Stored items from a collection
----
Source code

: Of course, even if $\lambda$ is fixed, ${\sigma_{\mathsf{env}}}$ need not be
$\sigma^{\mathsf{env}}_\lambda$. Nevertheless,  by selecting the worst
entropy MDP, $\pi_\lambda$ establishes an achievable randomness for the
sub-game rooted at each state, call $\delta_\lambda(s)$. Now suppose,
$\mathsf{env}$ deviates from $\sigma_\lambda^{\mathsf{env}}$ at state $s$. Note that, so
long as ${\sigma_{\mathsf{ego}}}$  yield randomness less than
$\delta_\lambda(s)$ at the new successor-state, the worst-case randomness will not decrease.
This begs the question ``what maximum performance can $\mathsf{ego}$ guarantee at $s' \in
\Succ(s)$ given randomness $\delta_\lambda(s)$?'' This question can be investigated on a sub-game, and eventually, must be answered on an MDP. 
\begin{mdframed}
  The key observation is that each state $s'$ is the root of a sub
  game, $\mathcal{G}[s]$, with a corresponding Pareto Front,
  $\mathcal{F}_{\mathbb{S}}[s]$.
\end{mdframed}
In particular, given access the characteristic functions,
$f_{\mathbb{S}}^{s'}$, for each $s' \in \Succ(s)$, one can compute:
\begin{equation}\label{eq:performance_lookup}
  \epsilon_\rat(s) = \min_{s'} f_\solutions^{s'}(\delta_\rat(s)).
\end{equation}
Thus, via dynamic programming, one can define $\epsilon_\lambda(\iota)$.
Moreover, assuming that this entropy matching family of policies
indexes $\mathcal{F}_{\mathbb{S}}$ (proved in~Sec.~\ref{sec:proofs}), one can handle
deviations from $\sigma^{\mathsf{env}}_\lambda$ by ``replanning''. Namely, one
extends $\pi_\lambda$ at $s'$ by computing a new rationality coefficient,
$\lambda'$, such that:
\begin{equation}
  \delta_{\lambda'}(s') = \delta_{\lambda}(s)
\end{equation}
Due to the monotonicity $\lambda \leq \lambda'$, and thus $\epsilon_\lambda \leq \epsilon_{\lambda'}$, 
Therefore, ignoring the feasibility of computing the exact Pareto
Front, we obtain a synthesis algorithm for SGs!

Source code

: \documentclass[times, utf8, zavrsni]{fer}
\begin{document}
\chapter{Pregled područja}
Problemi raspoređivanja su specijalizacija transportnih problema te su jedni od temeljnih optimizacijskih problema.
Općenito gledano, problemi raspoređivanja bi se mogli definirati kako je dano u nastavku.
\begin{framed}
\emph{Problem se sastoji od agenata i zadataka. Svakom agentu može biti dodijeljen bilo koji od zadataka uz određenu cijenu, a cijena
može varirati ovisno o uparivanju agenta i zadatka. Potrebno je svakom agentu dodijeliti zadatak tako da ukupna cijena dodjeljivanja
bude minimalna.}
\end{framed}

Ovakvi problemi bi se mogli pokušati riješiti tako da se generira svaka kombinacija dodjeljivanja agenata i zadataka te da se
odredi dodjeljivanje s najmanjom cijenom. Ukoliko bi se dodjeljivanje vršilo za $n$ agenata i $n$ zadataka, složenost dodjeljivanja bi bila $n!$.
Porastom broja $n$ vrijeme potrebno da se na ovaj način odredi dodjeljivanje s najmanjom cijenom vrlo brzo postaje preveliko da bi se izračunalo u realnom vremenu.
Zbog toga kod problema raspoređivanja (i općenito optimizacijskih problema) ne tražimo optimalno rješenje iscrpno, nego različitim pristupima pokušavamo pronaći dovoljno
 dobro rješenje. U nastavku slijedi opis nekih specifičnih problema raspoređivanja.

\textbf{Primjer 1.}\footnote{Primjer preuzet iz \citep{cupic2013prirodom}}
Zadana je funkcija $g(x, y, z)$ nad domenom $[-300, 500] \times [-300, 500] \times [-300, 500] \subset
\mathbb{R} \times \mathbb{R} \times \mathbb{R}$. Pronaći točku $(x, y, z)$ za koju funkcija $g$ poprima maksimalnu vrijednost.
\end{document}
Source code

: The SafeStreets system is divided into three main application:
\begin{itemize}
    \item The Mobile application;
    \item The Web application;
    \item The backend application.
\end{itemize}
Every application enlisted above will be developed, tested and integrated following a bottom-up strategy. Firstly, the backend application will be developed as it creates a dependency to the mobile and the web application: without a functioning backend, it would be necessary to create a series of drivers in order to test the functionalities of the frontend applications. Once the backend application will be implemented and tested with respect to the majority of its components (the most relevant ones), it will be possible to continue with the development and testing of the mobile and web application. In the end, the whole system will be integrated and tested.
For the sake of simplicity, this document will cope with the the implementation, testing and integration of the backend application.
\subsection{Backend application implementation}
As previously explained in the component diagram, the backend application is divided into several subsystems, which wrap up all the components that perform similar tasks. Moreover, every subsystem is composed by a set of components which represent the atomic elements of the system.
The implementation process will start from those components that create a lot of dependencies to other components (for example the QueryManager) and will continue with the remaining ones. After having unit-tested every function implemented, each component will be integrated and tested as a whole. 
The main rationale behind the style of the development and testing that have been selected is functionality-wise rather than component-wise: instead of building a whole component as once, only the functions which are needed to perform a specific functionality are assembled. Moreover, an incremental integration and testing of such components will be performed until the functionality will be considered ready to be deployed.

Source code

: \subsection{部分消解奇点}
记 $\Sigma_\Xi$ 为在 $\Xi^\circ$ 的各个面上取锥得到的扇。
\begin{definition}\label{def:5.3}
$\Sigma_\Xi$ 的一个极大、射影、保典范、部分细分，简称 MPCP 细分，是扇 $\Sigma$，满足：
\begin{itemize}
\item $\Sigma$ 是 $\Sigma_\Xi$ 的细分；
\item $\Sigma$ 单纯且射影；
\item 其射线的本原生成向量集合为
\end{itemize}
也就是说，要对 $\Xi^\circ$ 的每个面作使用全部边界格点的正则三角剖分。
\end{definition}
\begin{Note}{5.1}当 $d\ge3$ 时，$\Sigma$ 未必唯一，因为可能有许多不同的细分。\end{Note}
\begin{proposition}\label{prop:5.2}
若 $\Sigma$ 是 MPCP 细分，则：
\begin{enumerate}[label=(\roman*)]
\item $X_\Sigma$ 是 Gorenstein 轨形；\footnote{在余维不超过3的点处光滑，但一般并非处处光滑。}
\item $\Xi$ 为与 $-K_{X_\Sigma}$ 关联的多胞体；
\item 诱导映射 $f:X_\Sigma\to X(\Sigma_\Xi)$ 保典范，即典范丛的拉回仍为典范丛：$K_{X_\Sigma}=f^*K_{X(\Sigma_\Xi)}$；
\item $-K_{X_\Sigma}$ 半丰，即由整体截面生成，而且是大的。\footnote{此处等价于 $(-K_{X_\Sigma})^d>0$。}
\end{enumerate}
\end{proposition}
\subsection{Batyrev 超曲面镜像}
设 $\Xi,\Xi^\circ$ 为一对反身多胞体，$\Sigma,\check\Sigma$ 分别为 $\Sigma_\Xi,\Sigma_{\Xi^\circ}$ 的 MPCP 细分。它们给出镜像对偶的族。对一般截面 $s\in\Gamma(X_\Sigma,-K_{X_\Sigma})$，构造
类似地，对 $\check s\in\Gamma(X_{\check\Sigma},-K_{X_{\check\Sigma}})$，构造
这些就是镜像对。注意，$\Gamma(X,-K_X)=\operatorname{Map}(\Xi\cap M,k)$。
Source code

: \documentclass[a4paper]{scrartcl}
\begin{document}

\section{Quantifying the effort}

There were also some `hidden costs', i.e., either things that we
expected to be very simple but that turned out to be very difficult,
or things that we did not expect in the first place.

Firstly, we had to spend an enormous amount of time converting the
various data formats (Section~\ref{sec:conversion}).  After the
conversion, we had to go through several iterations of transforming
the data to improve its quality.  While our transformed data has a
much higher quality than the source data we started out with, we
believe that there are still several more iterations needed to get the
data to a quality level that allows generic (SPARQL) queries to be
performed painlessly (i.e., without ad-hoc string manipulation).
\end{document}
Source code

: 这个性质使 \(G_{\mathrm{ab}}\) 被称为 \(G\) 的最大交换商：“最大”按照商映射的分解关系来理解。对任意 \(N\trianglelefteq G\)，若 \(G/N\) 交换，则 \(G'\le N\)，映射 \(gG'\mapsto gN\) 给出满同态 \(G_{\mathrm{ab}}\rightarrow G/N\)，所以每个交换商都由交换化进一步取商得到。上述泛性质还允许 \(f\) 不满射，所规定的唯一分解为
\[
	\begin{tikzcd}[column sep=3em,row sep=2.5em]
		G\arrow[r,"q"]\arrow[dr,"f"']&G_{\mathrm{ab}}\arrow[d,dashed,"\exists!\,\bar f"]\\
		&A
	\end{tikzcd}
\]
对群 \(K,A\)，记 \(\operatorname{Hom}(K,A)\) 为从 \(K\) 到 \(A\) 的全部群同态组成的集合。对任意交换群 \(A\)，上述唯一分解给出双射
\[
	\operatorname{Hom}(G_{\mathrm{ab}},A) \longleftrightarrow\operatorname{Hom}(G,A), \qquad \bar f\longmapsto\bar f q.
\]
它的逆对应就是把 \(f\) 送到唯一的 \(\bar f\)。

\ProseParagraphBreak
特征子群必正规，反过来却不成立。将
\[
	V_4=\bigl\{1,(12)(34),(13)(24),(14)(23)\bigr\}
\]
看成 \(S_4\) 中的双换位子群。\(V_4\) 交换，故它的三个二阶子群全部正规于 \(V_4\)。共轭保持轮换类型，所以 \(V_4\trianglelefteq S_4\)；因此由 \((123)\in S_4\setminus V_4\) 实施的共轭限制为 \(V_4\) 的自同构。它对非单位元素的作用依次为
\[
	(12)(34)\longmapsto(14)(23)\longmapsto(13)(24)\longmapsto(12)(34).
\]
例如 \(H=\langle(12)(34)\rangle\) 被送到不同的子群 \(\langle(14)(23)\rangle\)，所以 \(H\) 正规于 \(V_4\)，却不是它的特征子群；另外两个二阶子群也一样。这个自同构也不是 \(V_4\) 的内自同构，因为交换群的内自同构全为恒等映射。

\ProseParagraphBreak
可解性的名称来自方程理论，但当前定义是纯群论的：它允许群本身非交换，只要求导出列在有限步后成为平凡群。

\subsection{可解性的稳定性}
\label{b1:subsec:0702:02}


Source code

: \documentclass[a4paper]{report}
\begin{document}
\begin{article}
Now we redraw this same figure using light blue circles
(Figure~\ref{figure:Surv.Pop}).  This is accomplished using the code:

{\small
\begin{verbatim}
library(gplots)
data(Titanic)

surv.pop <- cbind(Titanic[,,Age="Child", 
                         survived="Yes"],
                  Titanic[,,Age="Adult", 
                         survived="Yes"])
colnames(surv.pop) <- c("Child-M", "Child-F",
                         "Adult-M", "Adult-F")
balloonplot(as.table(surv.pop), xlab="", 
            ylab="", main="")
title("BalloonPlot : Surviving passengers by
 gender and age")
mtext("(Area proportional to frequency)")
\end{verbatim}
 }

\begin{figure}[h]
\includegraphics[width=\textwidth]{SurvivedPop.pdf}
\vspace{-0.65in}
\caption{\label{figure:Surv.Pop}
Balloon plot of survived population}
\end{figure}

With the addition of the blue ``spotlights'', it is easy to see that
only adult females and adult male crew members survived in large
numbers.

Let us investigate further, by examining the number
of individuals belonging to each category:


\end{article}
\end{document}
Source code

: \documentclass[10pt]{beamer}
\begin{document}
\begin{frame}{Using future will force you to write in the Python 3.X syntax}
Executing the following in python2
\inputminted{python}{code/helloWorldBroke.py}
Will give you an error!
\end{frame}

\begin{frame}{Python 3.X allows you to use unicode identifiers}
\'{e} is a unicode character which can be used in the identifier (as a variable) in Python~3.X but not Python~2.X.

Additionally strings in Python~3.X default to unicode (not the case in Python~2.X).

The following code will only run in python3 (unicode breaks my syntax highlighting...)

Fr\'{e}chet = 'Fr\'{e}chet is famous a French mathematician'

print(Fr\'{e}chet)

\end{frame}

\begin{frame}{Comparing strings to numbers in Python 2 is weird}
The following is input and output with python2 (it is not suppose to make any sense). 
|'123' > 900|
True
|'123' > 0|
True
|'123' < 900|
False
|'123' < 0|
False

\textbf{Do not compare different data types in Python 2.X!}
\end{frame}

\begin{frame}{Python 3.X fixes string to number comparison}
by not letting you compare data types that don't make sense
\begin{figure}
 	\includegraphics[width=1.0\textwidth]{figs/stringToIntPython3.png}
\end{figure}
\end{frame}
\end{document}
----
▶ [Work to complete]:
Filter the records for the string "tikzcd" and copy every line that holds it.

▶ [Task output]:
	\begin{tikzcd}[column sep=3em,row sep=2.5em]
	\end{tikzcd}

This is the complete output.